Dave Chappelle has released a new Netflix special, The Dreamer, which is full of jokes about the trans community and disabled people.
“I love punching down!” he tells the audience, in a one-hour show that landed on the streaming service today (31 December).
It’s his seventh special for Netflix and comes two years after his last one, the highly controversial release The Closer.
That programme was criticised for its relentless jokes about the trans community, and Chappelle revisits the topic in his new show.
He tells jokes about trans women in prison, and about trans people “pretending” to be somebody they are not.
The whole notion of you can’t punch down never made sense to me. A group of people that you can’t criticize or make fun of is not a group below you.

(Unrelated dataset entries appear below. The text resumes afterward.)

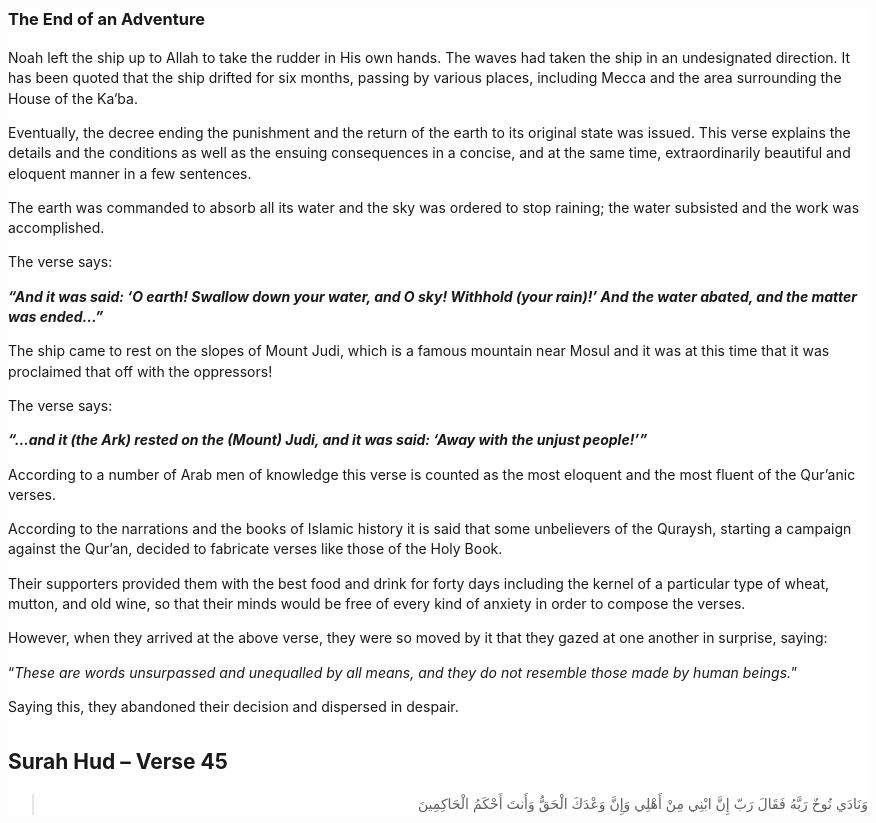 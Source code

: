 ### The End of an Adventure

Noah left the ship up to Allah to take the rudder in His own hands. The
waves had taken the ship in an undesignated direction. It has been
quoted that the ship drifted for six months, passing by various places,
including Mecca and the area surrounding the House of the Ka‘ba.

Eventually, the decree ending the punishment and the return of the earth
to its original state was issued. This verse explains the details and
the conditions as well as the ensuing consequences in a concise, and at
the same time, extraordinarily beautiful and eloquent manner in a few
sentences.

The earth was commanded to absorb all its water and the sky was ordered
to stop raining; the water subsisted and the work was accomplished.

The verse says:

***“And it was said: ‘O earth! Swallow down your water, and O sky!
Withhold (your rain)!’ And the water abated, and the matter was
ended...”***

The ship came to rest on the slopes of Mount Judi, which is a famous
mountain near Mosul and it was at this time that it was proclaimed that
off with the oppressors!

The verse says:

***“…and it (the Ark) rested on the (Mount) Judi, and it was said: ‘Away
with the unjust people!’”***

According to a number of Arab men of knowledge this verse is counted as
the most eloquent and the most fluent of the Qur’anic verses.

According to the narrations and the books of Islamic history it is said
that some unbelievers of the Quraysh, starting a campaign against the
Qur’an, decided to fabricate verses like those of the Holy Book.

Their supporters provided them with the best food and drink for forty
days including the kernel of a particular type of wheat, mutton, and old
wine, so that their minds would be free of every kind of anxiety in
order to compose the verses.

However, when they arrived at the above verse, they were so moved by it
that they gazed at one another in surprise, saying:

“*These are words unsurpassed and unequalled by all means, and they do
not resemble those made by human beings.*”

Saying this, they abandoned their decision and dispersed in despair.

Surah Hud – Verse 45
--------------------

<blockquote dir="rtl">
  <p>
وَنَادَي نُوحٌ رَبَّهُ فَقَالَ رَبّ إِنَّ ابْنِي مِنْ أَهْلِي وَإِنَّ
وَعْدَكَ الْحَقُّ وَأَنتَ أَحْكَمُ الْحَاكِمِينَ
  </p>
</blockquote>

What do you mean “can’t”? There’s no law or anything, you can insult whoever you want just like Dave.
Then what’s all the outrage about?
Doing something that makes you an asshole is not a contradiction. You are free to be an asshole, through your actions.
“You can’t” in the sense of “you shouldn’t.” Because if you do, you’re an asshole.

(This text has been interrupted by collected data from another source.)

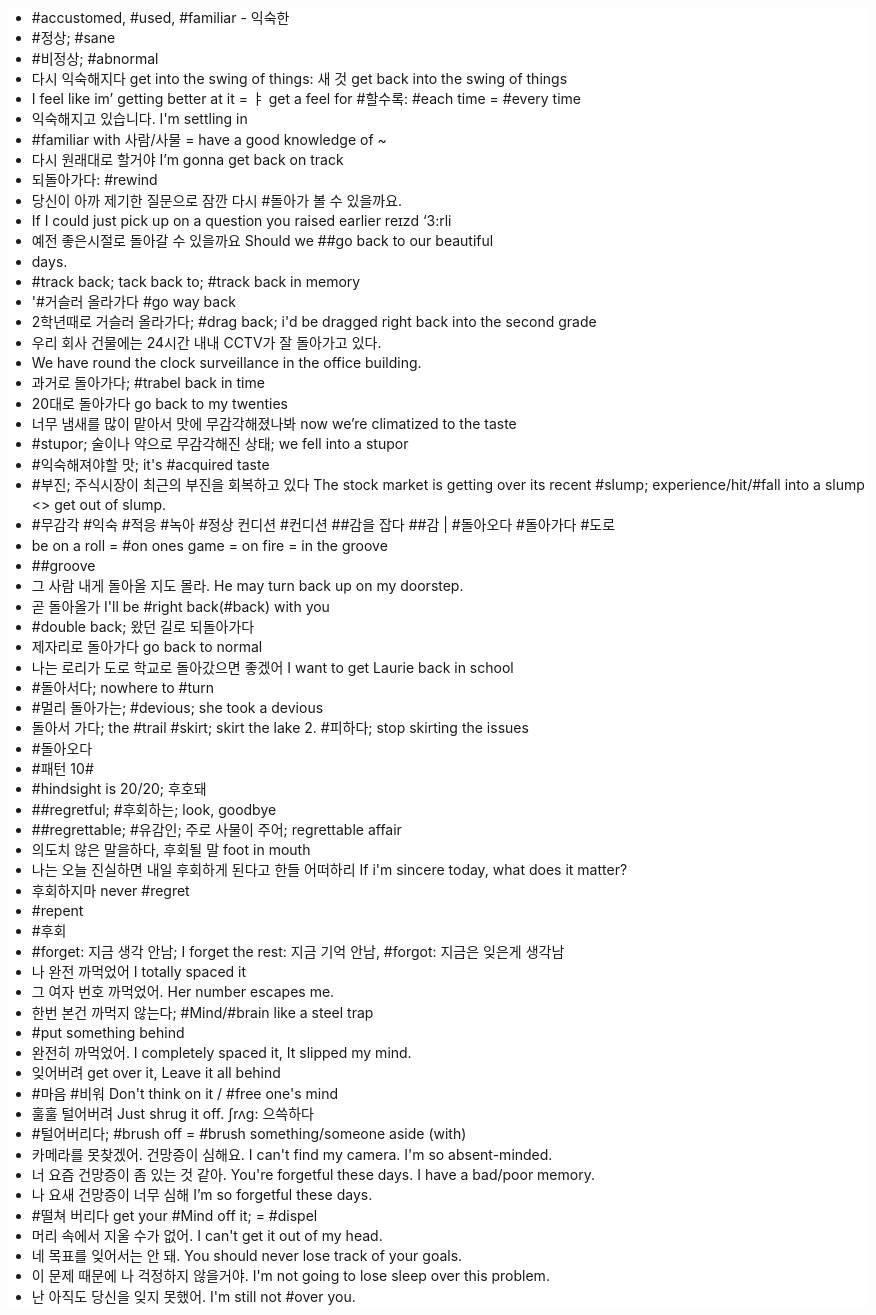  * #accustomed, #used, #familiar - 익숙한 
 * #정상; #sane
 * #비정상; #abnormal
 * 다시 익숙해지다 get into the swing of things: 새 것 get back into the swing of things
 * I feel like im’ getting better at it = ㅑ get a feel for #할수록: #each time = #every time
 * 익숙해지고 있습니다. 							 I'm settling in
 * #familiar with 사람/사물 = have a good knowledge of ~
 * 다시 원래대로 할거야 					 I’m gonna get back on track
 * 되돌아가다: #rewind
 * 당신이 아까 제기한 질문으로 잠깐 다시 #돌아가 볼 수 있을까요.
 * If I could just pick up on a question you raised earlier reɪzd ‘3:rli
 * 예전 좋은시절로 돌아갈 수 있을까요 		 Should we ##go back to our beautiful 
 * days.
 * #track back; tack back to; #track back in memory
 * '#거슬러 올라가다 								 #go way back
 * 2학년때로 거슬러 올라가다; #drag back; i'd be dragged right back into the second grade
 * 우리 회사 건물에는 24시간 내내 CCTV가 잘 돌아가고 있다.
 * We have round the clock surveillance in the office building.
 * 과거로 돌아가다; #trabel back in time
 * 20대로 돌아가다 							 go back to my twenties
 * 너무 냄새를 많이 맡아서 맛에 무감각해졌나봐		 now we’re climatized to the taste
 * #stupor; 술이나 약으로 무감각해진 상태; we fell into a stupor
 * #익숙해져야할 맛; it's #acquired taste
 * #부진; 주식시장이 최근의 부진을 회복하고 있다 The stock market is getting over its recent #slump; experience/hit/#fall into a slump <> get out of slump.
 * #무감각 #익숙 #적응 #녹아 #정상 컨디션 #컨디션 ##감을 잡다 ##감 | #돌아오다 #돌아가다 #도로
 * be on a roll = #on ones game = on fire = in the groove
 * ##groove
 * 그 사람 내게 돌아올 지도 몰라.				 He may turn back up on my doorstep.
 * 곧 돌아올가 I'll be #right back(#back) with you
 * #double back; 왔던 길로 되돌아가다
 * 제자리로 돌아가다 							 go back to normal
 * 나는 로리가 도로 학교로 돌아갔으면 좋겠어 			I want to get Laurie back in school
 * #돌아서다; nowhere to #turn
 * #멀리 돌아가는; #devious; she took a devious
 * 돌아서 가다; the #trail #skirt; skirt the lake 2. #피하다; stop skirting the issues
 * #돌아오다
 * #패턴 10#
 * #hindsight is 20/20; 후호돼
 * ##regretful; #후회하는; look, goodbye
 * ##regrettable; #유감인; 주로 사물이 주어; regrettable affair
 * 의도치 않은 말을하다, 후회될 말 							 foot in mouth
 * 나는 오늘 진실하면 내일 후회하게 된다고 한들 어떠하리 If i'm sincere today, what does it matter?
 * 후회하지마 never #regret
 * #repent
 * #후회
 * #forget: 지금 생각 안남; I forget the rest: 지금 기억 안남, #forgot: 지금은 잊은게 생각남
 * 나 완전 까먹었어 							 I totally spaced it
 * 그 여자 번호 까먹었어. 	 	 Her number escapes me.
 * 한번 본건 까먹지 않는다; #Mind/#brain like a steel trap
 * #put something behind
 * 완전히 까먹었어. 						 I completely spaced it, It slipped my mind.
 * 잊어버려 							 get over it, Leave it all behind 
 * #마음 #비워 Don't think on it / #free one's mind
 * 훌훌 털어버려 							 Just shrug it off. ʃrʌg: 으쓱하다
 * #털어버리다; #brush off = #brush something/someone aside (with)
 * 카메라를 못찾겠어. 건망증이 심해요. 		 I can't find my camera. I'm so absent-minded.
 * 너 요즘 건망증이 좀 있는 것 같아. 	 You're forgetful these days. I have a bad/poor memory.
 * 나 요새 건망증이 너무 심해 					 I’m so forgetful these days.
 * #떨쳐 버리다 get your #Mind off it; = #dispel
 * 머리 속에서 지울 수가 없어. 					 I can't get it out of my head. 
 * 네 목표를 잊어서는 안 돼. 				 You should never lose track of your goals.
 * 이 문제 때문에 나 걱정하지 않을거야.		 I'm not going to lose sleep over this problem.
 * 난 아직도 당신을 잊지 못했어. 						 I'm still not #over you.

So you can make jokes about only certain groups of people without being an “asshole” wouldn’t that make the other groups protected?
“Don’t kick puppies.”
“Oh, so dogs are ABOVE me?!”
Protected is not the angle you’re bitching about.
Nice straw man
Incorrect. You are explicitly complaining that a backlash for talking shit about people cannot mean they are “a group below you.”
But suddenly you understand that groups being protected is a different thing. Hmm. Maybe you should apply that to the original context, instead of needing someone to point out the absurdity with paraphrased mockery.
What does that have to do with kicking puppies?
It’s punching down.
You can figure this out on your own. I believe in you.
So it’s barely related to the point and was made so a counter argument could easily knock over the point? That sounds like a straw man to me.